- What you need to do: Copy the lines below exactly, starting at the line that contains "4. We need a" and stopping after the last line, and include no other lines.

Extracted data entries
*-*-*

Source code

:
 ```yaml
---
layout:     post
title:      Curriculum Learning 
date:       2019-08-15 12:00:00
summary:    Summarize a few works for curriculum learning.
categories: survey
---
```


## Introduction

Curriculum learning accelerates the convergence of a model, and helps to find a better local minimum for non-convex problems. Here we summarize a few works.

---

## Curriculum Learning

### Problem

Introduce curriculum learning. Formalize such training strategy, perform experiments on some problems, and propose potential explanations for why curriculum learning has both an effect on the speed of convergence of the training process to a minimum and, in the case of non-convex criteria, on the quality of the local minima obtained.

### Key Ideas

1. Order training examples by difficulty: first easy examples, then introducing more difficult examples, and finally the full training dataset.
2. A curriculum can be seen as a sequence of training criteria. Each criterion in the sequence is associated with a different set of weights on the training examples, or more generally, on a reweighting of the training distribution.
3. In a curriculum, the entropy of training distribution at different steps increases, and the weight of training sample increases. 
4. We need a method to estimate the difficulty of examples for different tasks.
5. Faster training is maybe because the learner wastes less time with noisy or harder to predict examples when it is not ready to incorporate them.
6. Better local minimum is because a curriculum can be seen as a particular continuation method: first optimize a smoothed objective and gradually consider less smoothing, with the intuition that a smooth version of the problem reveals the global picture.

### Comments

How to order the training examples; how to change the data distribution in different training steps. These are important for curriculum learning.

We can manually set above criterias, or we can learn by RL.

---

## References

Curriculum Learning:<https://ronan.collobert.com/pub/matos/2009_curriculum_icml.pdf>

*-*-*

- Task result:
4. We need a method to estimate the difficulty of examples for different tasks.
5. Faster training is maybe because the learner wastes less time with noisy or harder to predict examples when it is not ready to incorporate them.
6. Better local minimum is because a curriculum can be seen as a particular continuation method: first optimize a smoothed objective and gradually consider less smoothing, with the intuition that a smooth version of the problem reveals the global picture.

### Comments

How to order the training examples; how to change the data distribution in different training steps. These are important for curriculum learning.

We can manually set above criterias, or we can learn by RL.

---

## References

Curriculum Learning:<https://ronan.collobert.com/pub/matos/2009_curriculum_icml.pdf>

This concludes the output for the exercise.